I'm after a bit of advice about getting a new QR bracket that will properly fit the Kirk L-plate I got recently. I've illustrated the problem below but in simple terms, the base of the L-plate has a thicker (1.5mm) vertical rise than either of my current (Giotto's) Arca-Swiss-style QR brackets can properly accommodate, causing an offset that leaves the L-plate (and my camera) less securely attached than it should be. I have to say that it feels solid when locked down but I have doubts about how much of an accidental knock would dislodge it.







What I'm not clear about is whether it is the L-plate or my Giotto's QR brackets that are deviating from the Arca-Swiss standard. Must I get Kirk QR brackets or will I find that other makers' Arca-Swiss brackets are more generous in their accommodation than my Giotto's items? I don't think Kirk QR brackets are sold in the UK so I'd prefer a more widely available brand if possible.

Thanks for any advice.

Edit: I just re-read my post and in case of confusion, the 1.5mm height refers to the lowermost part of the L-bracket's base, below the 45 degree slope. That dimension is only 0.5mm on my Giotto's QR plates so they obviously fit with the Giotto's QR brackets perfectly.


----------



## AdamJ (Jul 28, 2012)

I found an Arca-Swiss cross-compatibility table (linked below) which shows which brands work with which. You would think Arca-Swiss compatibility would imply a standard set of dimensions but... evidently not. So if I want my Kirk L-plate to be properly secured, I have to replace my Arca-Swiss QR clamps with different Arca-Swiss QR clamps. Great.

http://www.afximages.com/stuff/arca-plates-xref.html


----------



## neuroanatomist (Jul 28, 2012)

Wimberley makes excellent clamps and there's a UK distributor (Bob Rigby). As long as there's a decent overlap of the bevel, the connection should be secure. Even Kirk plate+clamp or Wimberley plate+clamp don't overlap all the way into the corners of the dovetail.


----------



## Mt Spokane Photography (Jul 29, 2012)

I use Kirk Clamps and they have worked well with the various plates. I bought a few when Kirk was selling them for $20 on ebay, but the price has jumped up.


----------



## AdamJ (Jul 30, 2012)

Thanks to you both for your replies. I've since found an old thread on Fred Miranda addressing the very same issue. It seems as though Giotto's A-S clamps are known to have particularly shallow shoulders.

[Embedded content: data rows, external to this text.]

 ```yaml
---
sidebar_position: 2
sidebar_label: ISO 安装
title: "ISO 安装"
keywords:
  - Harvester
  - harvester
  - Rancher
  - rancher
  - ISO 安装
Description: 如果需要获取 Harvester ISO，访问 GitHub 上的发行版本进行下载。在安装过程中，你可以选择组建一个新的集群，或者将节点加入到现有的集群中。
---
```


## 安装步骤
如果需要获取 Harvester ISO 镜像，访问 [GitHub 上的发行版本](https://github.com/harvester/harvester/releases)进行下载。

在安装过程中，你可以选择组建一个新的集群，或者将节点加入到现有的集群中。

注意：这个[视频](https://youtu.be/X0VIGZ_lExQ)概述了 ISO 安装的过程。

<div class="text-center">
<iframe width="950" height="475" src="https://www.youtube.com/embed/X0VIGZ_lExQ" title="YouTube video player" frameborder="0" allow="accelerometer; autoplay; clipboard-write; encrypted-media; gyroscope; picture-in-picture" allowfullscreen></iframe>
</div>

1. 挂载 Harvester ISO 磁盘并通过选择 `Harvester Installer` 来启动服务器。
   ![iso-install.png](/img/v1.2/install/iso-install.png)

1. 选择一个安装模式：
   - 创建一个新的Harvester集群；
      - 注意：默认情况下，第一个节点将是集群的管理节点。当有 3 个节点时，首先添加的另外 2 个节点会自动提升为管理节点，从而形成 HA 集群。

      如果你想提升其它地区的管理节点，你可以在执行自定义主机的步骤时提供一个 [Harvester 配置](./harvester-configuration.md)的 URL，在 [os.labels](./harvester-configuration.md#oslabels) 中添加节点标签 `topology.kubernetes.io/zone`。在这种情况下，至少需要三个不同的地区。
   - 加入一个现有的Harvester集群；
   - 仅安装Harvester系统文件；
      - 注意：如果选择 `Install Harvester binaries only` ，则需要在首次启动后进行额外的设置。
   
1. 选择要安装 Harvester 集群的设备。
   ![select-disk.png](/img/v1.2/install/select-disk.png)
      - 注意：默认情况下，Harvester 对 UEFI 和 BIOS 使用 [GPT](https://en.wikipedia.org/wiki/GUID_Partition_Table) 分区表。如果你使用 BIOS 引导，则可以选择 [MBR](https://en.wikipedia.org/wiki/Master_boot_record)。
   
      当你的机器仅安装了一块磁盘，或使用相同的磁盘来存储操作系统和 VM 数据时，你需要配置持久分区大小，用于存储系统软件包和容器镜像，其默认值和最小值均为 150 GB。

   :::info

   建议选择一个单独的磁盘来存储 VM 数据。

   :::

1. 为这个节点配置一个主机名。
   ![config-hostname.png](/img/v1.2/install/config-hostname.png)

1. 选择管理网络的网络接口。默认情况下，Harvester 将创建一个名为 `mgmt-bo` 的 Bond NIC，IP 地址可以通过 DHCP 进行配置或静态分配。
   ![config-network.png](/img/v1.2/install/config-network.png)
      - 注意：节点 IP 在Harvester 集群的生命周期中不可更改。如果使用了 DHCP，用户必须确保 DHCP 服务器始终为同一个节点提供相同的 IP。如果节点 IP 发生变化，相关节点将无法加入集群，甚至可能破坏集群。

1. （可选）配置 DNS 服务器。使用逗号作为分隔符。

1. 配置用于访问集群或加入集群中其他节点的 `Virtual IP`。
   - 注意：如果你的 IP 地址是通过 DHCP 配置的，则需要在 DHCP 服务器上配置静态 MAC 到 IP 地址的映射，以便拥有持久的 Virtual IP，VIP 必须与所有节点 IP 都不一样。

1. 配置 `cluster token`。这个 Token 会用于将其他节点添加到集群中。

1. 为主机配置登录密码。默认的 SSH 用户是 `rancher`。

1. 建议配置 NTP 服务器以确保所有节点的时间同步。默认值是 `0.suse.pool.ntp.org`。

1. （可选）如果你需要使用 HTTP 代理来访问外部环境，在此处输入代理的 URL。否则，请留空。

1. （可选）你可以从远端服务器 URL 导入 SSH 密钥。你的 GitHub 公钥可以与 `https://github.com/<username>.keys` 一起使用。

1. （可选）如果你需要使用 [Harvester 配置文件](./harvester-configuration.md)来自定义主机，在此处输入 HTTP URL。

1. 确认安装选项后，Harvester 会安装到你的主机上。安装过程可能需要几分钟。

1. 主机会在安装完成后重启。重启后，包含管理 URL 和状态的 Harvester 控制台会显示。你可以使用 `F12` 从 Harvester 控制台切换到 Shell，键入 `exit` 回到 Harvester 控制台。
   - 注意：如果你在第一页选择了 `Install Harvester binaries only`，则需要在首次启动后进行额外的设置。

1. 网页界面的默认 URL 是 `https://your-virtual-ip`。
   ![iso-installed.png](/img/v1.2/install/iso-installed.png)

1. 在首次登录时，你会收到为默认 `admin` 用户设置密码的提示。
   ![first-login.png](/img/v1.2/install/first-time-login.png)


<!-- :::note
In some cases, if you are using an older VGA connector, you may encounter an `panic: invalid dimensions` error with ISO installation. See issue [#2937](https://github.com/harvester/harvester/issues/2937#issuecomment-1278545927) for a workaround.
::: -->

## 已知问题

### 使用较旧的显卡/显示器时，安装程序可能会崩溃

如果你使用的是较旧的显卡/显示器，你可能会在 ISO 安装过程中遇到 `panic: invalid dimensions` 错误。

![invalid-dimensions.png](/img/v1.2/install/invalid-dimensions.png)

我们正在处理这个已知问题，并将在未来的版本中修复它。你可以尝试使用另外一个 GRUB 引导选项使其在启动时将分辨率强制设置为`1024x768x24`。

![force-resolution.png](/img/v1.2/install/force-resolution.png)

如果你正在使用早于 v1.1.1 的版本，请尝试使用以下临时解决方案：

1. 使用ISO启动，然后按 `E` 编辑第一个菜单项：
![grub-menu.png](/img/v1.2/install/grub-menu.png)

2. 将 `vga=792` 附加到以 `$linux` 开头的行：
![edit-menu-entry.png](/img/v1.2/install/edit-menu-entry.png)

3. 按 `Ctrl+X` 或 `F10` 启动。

http://www.fredmiranda.com/forum/z/564313/0

Incidentally, Neuro, the degree of misfit is greater than my diagram suggests. It really is very marginal and if a leverage force were applied to the plate, I think it would only take a small yielding of the clamp's opening side to allow the plate to break free.

Kirk clamps would seem to be the natural solution, however the Wimberley C12 clamp is advertised as fitting the retaining lugs on the stems of, among others, Giotto's ball heads so I'll probably go with those. It's an expense I could do without but, you live and you learn.


----------



## neuroanatomist (Jul 30, 2012)

AdamJ said:


> ...the Wimberley C12 clamp is advertised as fitting the retaining lugs on the stems of, among others, Giotto's ball heads so I'll probably go with those. It's an expense I could do without but, you live and you learn.



Indeed. I started with the Manfrotto RC2 system before I 'learned'.  I have a couple of the Wimberley C-12 clamps and they work very well. I've used them with plates from Wimberley, RRS, and Kirk, all clamp in securely.


----------